Economic Development, Government, and Real Estate

Real estate industry looks promising on all fronts

NAI Wisinski report predicts more retailers will call West Michigan home.

January 15, 2016
| By Pat Evans |
Text Size:

A strong end to last year year has NAI Wisinski of West Michigan looking forward to 2016.

The firm released its 2015 end-of-year report last week, and most signs point to strong segments across the real estate board.

The report was put together using information from CoStar Realty, U.S. Bureau of Labor Statistics, U.S. Census Bureau and W.E. Upjohn Institute.

In retail, the firm is excited about development opportunities from several major projects that entered the Grand Rapids market in 2015, including Trader Joe’s, West Elm, Orvis, and the 75-store Tanger Outlets in Byron Center.

Two more major retailers are expected to join the area in 2016: Chick-fil-A and Freddy’s Frozen Custard & Steakburgers. Field & Stream will make an entry into West Michigan with a store in Kalamazoo.

“Our West Michigan economy continues to receive accolades as one of the fastest growing in the county, ranked in similar company with Houston and Denver,” NAI Principal Rod Alderink said in the report. “Grand Rapids is no longer seen as an in-fill location after retailers have ventured to Chicago and Detroit.”

Retail construction across the country is slumping, but West Michigan has seen retail vacancy rates fall.

Asking rates and net absorption in the market are both rising compared to the fourth quarter of 2014, with average triple net rental rates sitting at about $10 for the entire market, according to the report.

Asking rates for office space have gone up over the same time period, with construction increasing, as well. The office vacancy rate is falling, according to the report, but so is net absorption.

The average Class A office rental rate sits at $18.30 a square foot, with Class B and C rates coming in at $12.21. The Class A vacancy rate is nearing 5 percent, with B and C lagging behind at just below 10 percent.

Both segments saw nearly 200,000 square feet of new construction in 2015.

According to the NAI report, downtown has seen much of the office growth, with outlying neighborhoods such as the west side, North Monroe area and Michigan Street also gaining traction because of lower rates and cheaper parking.

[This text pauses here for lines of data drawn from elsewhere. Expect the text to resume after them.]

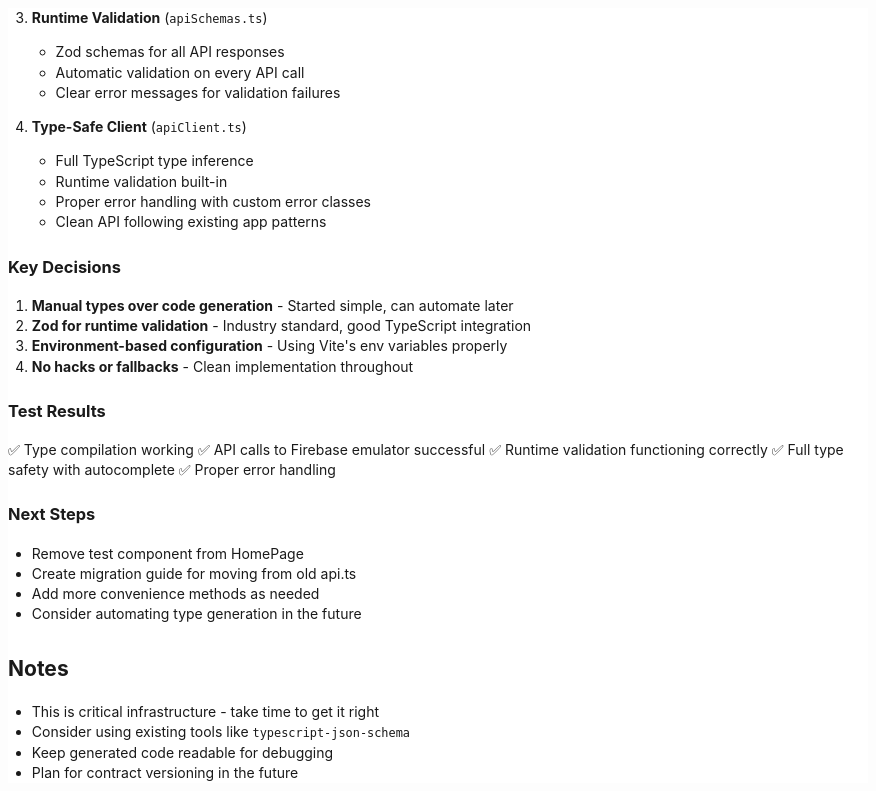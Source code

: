 3. **Runtime Validation** (`apiSchemas.ts`)
   - Zod schemas for all API responses
   - Automatic validation on every API call
   - Clear error messages for validation failures

4. **Type-Safe Client** (`apiClient.ts`)
   - Full TypeScript type inference
   - Runtime validation built-in
   - Proper error handling with custom error classes
   - Clean API following existing app patterns

### Key Decisions
1. **Manual types over code generation** - Started simple, can automate later
2. **Zod for runtime validation** - Industry standard, good TypeScript integration
3. **Environment-based configuration** - Using Vite's env variables properly
4. **No hacks or fallbacks** - Clean implementation throughout

### Test Results
✅ Type compilation working
✅ API calls to Firebase emulator successful
✅ Runtime validation functioning correctly
✅ Full type safety with autocomplete
✅ Proper error handling

### Next Steps
- Remove test component from HomePage
- Create migration guide for moving from old api.ts
- Add more convenience methods as needed
- Consider automating type generation in the future

## Notes

- This is critical infrastructure - take time to get it right
- Consider using existing tools like `typescript-json-schema`
- Keep generated code readable for debugging
- Plan for contract versioning in the future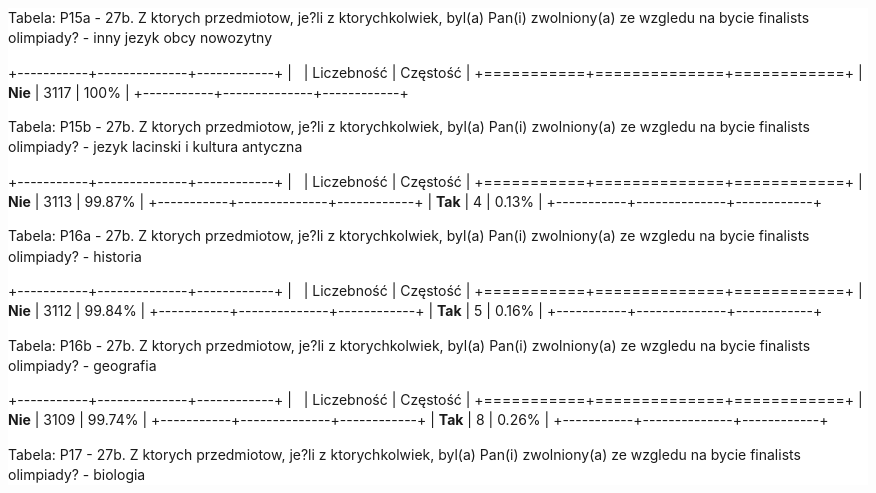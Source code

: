 Tabela: P15a - 27b. Z ktorych przedmiotow, je?li z ktorychkolwiek, byl(a) Pan(i) zwolniony(a) ze wzgledu na bycie finalists olimpiady? - inny jezyk obcy nowozytny



+-----------+--------------+------------+
|  &nbsp;   |  Liczebność  |  Częstość  |
+===========+==============+============+
|  **Nie**  |     3117     |    100%    |
+-----------+--------------+------------+

Tabela: P15b - 27b. Z ktorych przedmiotow, je?li z ktorychkolwiek, byl(a) Pan(i) zwolniony(a) ze wzgledu na bycie finalists olimpiady? - jezyk lacinski i kultura antyczna



+-----------+--------------+------------+
|  &nbsp;   |  Liczebność  |  Częstość  |
+===========+==============+============+
|  **Nie**  |     3113     |   99.87%   |
+-----------+--------------+------------+
|  **Tak**  |      4       |   0.13%    |
+-----------+--------------+------------+

Tabela: P16a - 27b. Z ktorych przedmiotow, je?li z ktorychkolwiek, byl(a) Pan(i) zwolniony(a) ze wzgledu na bycie finalists olimpiady? - historia



+-----------+--------------+------------+
|  &nbsp;   |  Liczebność  |  Częstość  |
+===========+==============+============+
|  **Nie**  |     3112     |   99.84%   |
+-----------+--------------+------------+
|  **Tak**  |      5       |   0.16%    |
+-----------+--------------+------------+

Tabela: P16b - 27b. Z ktorych przedmiotow, je?li z ktorychkolwiek, byl(a) Pan(i) zwolniony(a) ze wzgledu na bycie finalists olimpiady? - geografia



+-----------+--------------+------------+
|  &nbsp;   |  Liczebność  |  Częstość  |
+===========+==============+============+
|  **Nie**  |     3109     |   99.74%   |
+-----------+--------------+------------+
|  **Tak**  |      8       |   0.26%    |
+-----------+--------------+------------+

Tabela: P17 - 27b. Z ktorych przedmiotow, je?li z ktorychkolwiek, byl(a) Pan(i) zwolniony(a) ze wzgledu na bycie finalists olimpiady? - biologia
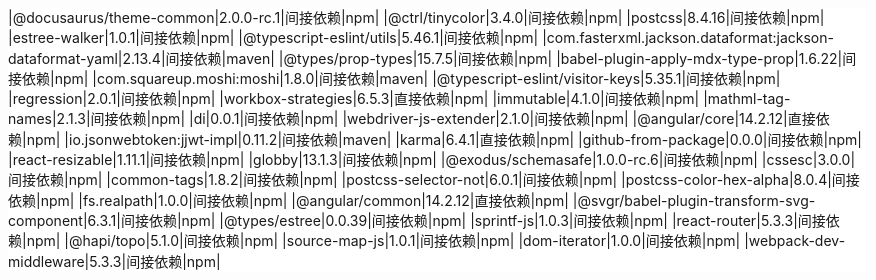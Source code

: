 |@docusaurus/theme-common|2.0.0-rc.1|间接依赖|npm|
|@ctrl/tinycolor|3.4.0|间接依赖|npm|
|postcss|8.4.16|间接依赖|npm|
|estree-walker|1.0.1|间接依赖|npm|
|@typescript-eslint/utils|5.46.1|间接依赖|npm|
|com.fasterxml.jackson.dataformat:jackson-dataformat-yaml|2.13.4|间接依赖|maven|
|@types/prop-types|15.7.5|间接依赖|npm|
|babel-plugin-apply-mdx-type-prop|1.6.22|间接依赖|npm|
|com.squareup.moshi:moshi|1.8.0|间接依赖|maven|
|@typescript-eslint/visitor-keys|5.35.1|间接依赖|npm|
|regression|2.0.1|间接依赖|npm|
|workbox-strategies|6.5.3|直接依赖|npm|
|immutable|4.1.0|间接依赖|npm|
|mathml-tag-names|2.1.3|间接依赖|npm|
|di|0.0.1|间接依赖|npm|
|webdriver-js-extender|2.1.0|间接依赖|npm|
|@angular/core|14.2.12|直接依赖|npm|
|io.jsonwebtoken:jjwt-impl|0.11.2|间接依赖|maven|
|karma|6.4.1|直接依赖|npm|
|github-from-package|0.0.0|间接依赖|npm|
|react-resizable|1.11.1|间接依赖|npm|
|globby|13.1.3|间接依赖|npm|
|@exodus/schemasafe|1.0.0-rc.6|间接依赖|npm|
|cssesc|3.0.0|间接依赖|npm|
|common-tags|1.8.2|间接依赖|npm|
|postcss-selector-not|6.0.1|间接依赖|npm|
|postcss-color-hex-alpha|8.0.4|间接依赖|npm|
|fs.realpath|1.0.0|间接依赖|npm|
|@angular/common|14.2.12|直接依赖|npm|
|@svgr/babel-plugin-transform-svg-component|6.3.1|间接依赖|npm|
|@types/estree|0.0.39|间接依赖|npm|
|sprintf-js|1.0.3|间接依赖|npm|
|react-router|5.3.3|间接依赖|npm|
|@hapi/topo|5.1.0|间接依赖|npm|
|source-map-js|1.0.1|间接依赖|npm|
|dom-iterator|1.0.0|间接依赖|npm|
|webpack-dev-middleware|5.3.3|间接依赖|npm|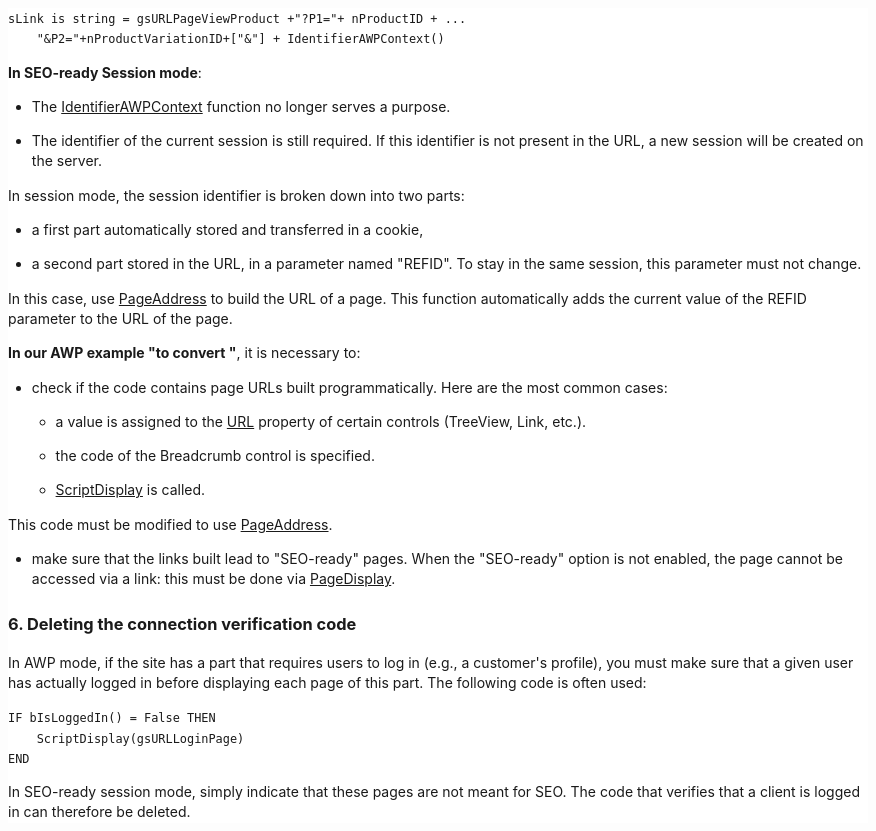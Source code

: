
 ```wl
sLink is string = gsURLPageViewProduct +"?P1="+ nProductID + ...
	"&P2="+nProductVariationID+["&"] + IdentifierAWPContext()
```


**In SEO-ready Session mode**: 

- The [IdentifierAWPContext](../WDLang2/1000017144.md) function no longer serves a purpose.

- The identifier of the current session is still required. If this identifier is not present in the URL, a new session will be created on the server. 




In session mode, the session identifier is broken down into two parts:

- a first part automatically stored and transferred in a cookie,

- a second part stored in the URL, in a parameter named "REFID". To stay in the same session, this parameter must not change. 


In this case, use [PageAddress](../WDLang2/3058010.md) to build the URL of a page.
This function automatically adds the current value of the REFID parameter to the URL of the page.

**In our AWP example "to convert "**, it is necessary to: 

- check if the code contains page URLs built programmatically. Here are the most common cases:

	- a value is assigned to the [URL](../Proprietes/1000017972.md) property of certain controls (TreeView, Link, etc.).

	- the code of the Breadcrumb control is specified.

	- [ScriptDisplay](../WDLang2/3012017.md) is called. 


This code must be modified to use [PageAddress](../WDLang2/3058010.md).

- make sure that the links built lead to "SEO-ready" pages.
	When the "SEO-ready" option is not enabled, the page cannot be accessed via a link: this must be done via [PageDisplay](../WDLang2/3058008.md).



<a name="NOTE2_7"></a>


### 6. Deleting the connection verification code
<a name="6_deleting_the_connection_verification_code_ELTPARAGRAPHE000214"></a>

In AWP mode, if the site has a part that requires users to log in (e.g., a customer's profile), you must make sure that a given user has actually logged in before displaying each page of this part.
The following code is often used: 

```wl
IF bIsLoggedIn() = False THEN
	ScriptDisplay(gsURLLoginPage)
END
```
  
In SEO-ready session mode, simply indicate that these pages are not meant for SEO.
The code that verifies that a client is logged in can therefore be deleted.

The report predicts further office market growth on the north and west sides of downtown.

The report also expects an increase in office demand following the news that Switch will move into the former Steelcase Pyramid building.

The new office space coming to market is largely preleased, according to the report.

“The market has seen a steady decrease in vacancy rates, especially with Class A office space,” NAI principal Mary Anne Wisinski-Rosely said. “Businesses have seen the advantage of improving their space at a lower rate by moving into vacant Class A spaces.”

In the residential sector, Grand Rapids has a 97.7 percent occupancy rate of all unit types, down from 98.6 and 98.4 percent in 2013 and 2014, respectively, due to new supply. Average rents for one-bedroom units sit at $682, with two bedrooms coming in at $802. Average rents of all types have increased by 7.69 percent in the past year.

In the industrial market, the vacancy rate fell from 4.8 percent to 4.1 percent with demand for space continuing to increase.

Industrial rental rates for manufacturing have stayed relatively flat since at least 2011 at about $3 a square foot. Warehouse space took a significant jump in 2015 from $3 to $5 per square foot.

Manufacturing space also saw about 100,000 square feet of new construction in 2015, with more expected to come in 2016.

“Land sales started to increase in numbers during 2015, and that is expected to continue into 2016,” said Stuart Kingma, NAI principal.

“This is a direct result of users not being able to locate suitable building solutions for their industrial real estate requirements within the existing available inventory.”